■ Task instructions:
Tally the lines of the records that contain the string "want", then give the total and nothing more.

■ Material to process:
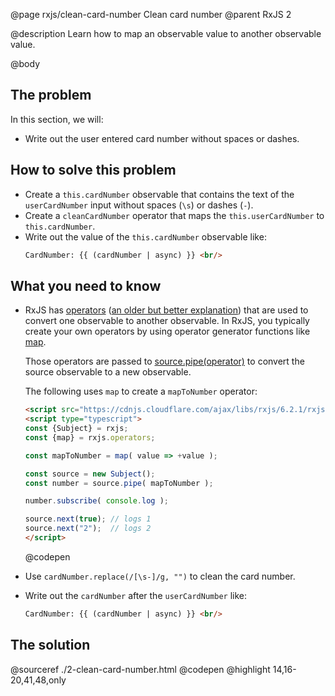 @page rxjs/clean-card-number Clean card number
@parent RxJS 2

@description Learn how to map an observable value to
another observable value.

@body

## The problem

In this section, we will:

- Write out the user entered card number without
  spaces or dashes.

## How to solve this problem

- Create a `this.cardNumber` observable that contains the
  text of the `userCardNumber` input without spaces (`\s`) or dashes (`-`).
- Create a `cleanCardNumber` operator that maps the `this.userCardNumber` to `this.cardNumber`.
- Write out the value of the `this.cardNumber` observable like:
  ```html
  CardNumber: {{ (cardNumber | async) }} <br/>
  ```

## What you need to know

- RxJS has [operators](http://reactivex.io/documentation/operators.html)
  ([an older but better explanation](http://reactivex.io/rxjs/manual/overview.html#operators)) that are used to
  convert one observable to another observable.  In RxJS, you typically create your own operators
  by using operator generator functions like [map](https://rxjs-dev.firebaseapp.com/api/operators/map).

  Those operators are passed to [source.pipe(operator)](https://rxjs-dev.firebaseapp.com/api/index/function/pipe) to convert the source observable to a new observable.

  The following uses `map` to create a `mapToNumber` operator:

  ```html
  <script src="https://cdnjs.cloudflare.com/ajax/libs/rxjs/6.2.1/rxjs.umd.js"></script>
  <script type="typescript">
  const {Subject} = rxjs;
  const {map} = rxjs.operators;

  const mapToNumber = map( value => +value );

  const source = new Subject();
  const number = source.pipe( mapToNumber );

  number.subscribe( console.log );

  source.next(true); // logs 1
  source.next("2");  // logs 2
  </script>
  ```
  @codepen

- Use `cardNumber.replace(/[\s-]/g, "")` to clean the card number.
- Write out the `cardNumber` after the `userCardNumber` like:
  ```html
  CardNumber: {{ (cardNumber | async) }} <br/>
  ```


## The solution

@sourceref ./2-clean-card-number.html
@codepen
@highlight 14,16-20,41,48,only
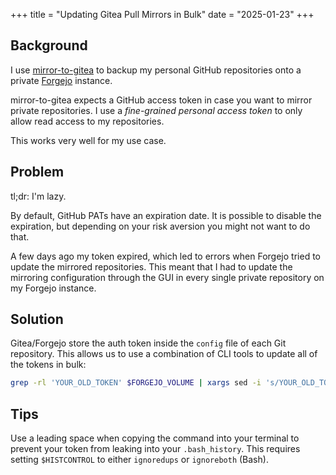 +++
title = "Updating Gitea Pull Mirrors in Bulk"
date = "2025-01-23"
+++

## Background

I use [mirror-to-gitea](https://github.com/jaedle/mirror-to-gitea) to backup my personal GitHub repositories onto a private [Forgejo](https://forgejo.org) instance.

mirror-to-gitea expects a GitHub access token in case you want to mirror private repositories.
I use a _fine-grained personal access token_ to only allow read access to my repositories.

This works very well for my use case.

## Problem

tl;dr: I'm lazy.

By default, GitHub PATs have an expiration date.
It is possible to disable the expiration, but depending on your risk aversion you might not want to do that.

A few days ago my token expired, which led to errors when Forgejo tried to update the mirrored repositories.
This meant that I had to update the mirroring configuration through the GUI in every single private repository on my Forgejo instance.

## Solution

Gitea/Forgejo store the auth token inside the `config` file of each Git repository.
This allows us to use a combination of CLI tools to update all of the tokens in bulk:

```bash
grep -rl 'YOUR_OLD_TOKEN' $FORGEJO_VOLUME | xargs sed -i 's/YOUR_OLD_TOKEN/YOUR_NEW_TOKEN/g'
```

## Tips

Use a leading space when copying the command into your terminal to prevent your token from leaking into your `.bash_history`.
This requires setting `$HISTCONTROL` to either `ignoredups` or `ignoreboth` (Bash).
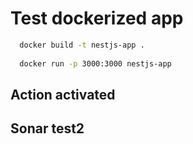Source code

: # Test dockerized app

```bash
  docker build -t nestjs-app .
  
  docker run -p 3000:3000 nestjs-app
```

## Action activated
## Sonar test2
--
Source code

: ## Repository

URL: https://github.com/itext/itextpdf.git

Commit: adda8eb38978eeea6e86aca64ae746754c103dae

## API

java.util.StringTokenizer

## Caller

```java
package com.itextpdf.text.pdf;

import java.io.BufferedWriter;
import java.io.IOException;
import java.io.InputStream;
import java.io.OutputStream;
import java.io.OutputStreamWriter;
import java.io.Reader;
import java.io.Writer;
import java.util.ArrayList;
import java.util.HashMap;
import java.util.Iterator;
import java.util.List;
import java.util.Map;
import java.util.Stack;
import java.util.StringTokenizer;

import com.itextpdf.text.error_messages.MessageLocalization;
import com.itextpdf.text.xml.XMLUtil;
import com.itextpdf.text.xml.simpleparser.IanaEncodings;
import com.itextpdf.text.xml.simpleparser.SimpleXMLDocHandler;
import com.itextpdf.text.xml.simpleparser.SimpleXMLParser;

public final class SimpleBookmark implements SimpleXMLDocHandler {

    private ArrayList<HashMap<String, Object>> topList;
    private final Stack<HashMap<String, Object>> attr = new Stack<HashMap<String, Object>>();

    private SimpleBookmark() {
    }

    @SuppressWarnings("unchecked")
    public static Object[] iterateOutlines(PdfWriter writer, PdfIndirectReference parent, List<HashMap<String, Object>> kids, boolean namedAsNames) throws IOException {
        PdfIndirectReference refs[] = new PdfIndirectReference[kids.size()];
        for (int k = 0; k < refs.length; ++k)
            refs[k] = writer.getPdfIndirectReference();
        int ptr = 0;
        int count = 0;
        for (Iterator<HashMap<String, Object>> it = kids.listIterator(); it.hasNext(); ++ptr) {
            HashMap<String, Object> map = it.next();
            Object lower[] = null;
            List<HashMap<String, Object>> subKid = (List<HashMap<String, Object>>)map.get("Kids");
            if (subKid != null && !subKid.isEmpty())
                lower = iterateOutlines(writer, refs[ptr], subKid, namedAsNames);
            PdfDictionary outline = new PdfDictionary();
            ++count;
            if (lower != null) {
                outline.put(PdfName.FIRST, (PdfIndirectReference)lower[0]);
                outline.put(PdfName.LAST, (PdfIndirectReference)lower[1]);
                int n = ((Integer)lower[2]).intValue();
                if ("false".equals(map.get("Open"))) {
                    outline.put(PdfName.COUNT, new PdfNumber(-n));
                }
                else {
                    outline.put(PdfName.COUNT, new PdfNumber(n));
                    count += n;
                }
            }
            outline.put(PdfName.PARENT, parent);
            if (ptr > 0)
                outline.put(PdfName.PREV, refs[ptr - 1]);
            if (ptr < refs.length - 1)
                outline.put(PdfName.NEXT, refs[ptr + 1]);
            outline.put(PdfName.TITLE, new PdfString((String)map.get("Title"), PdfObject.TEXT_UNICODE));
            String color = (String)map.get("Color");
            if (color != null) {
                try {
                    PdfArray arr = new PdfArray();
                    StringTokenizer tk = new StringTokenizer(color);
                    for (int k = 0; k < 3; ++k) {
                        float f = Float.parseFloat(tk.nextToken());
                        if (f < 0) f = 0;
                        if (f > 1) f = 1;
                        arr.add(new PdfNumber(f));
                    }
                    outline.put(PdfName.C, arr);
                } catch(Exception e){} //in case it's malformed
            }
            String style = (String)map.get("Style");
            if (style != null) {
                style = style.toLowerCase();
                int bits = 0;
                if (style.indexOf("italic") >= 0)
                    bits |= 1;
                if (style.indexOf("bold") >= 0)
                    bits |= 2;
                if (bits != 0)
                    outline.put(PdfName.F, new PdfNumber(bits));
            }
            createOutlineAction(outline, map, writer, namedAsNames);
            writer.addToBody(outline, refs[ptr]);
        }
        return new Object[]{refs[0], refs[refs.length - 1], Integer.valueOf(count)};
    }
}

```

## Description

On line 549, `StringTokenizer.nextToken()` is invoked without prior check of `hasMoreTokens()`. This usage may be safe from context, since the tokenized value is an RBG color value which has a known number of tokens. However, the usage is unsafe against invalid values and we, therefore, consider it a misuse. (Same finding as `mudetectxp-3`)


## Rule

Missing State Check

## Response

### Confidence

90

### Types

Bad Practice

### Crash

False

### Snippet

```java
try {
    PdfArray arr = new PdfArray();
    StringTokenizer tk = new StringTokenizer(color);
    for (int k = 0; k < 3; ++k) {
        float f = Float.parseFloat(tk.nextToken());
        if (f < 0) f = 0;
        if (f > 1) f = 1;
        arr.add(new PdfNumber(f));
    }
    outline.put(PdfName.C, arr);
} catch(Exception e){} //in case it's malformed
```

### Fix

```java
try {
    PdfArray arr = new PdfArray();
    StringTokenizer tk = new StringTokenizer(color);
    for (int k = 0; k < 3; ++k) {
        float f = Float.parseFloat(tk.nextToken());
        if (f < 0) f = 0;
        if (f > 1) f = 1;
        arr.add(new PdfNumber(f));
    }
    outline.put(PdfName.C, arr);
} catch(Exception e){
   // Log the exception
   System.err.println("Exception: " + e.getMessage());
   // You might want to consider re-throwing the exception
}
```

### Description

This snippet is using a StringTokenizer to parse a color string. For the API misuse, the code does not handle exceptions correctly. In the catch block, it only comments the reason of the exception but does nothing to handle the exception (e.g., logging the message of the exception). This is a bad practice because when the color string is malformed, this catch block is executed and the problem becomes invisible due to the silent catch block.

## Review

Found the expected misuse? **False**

■ Task response:
3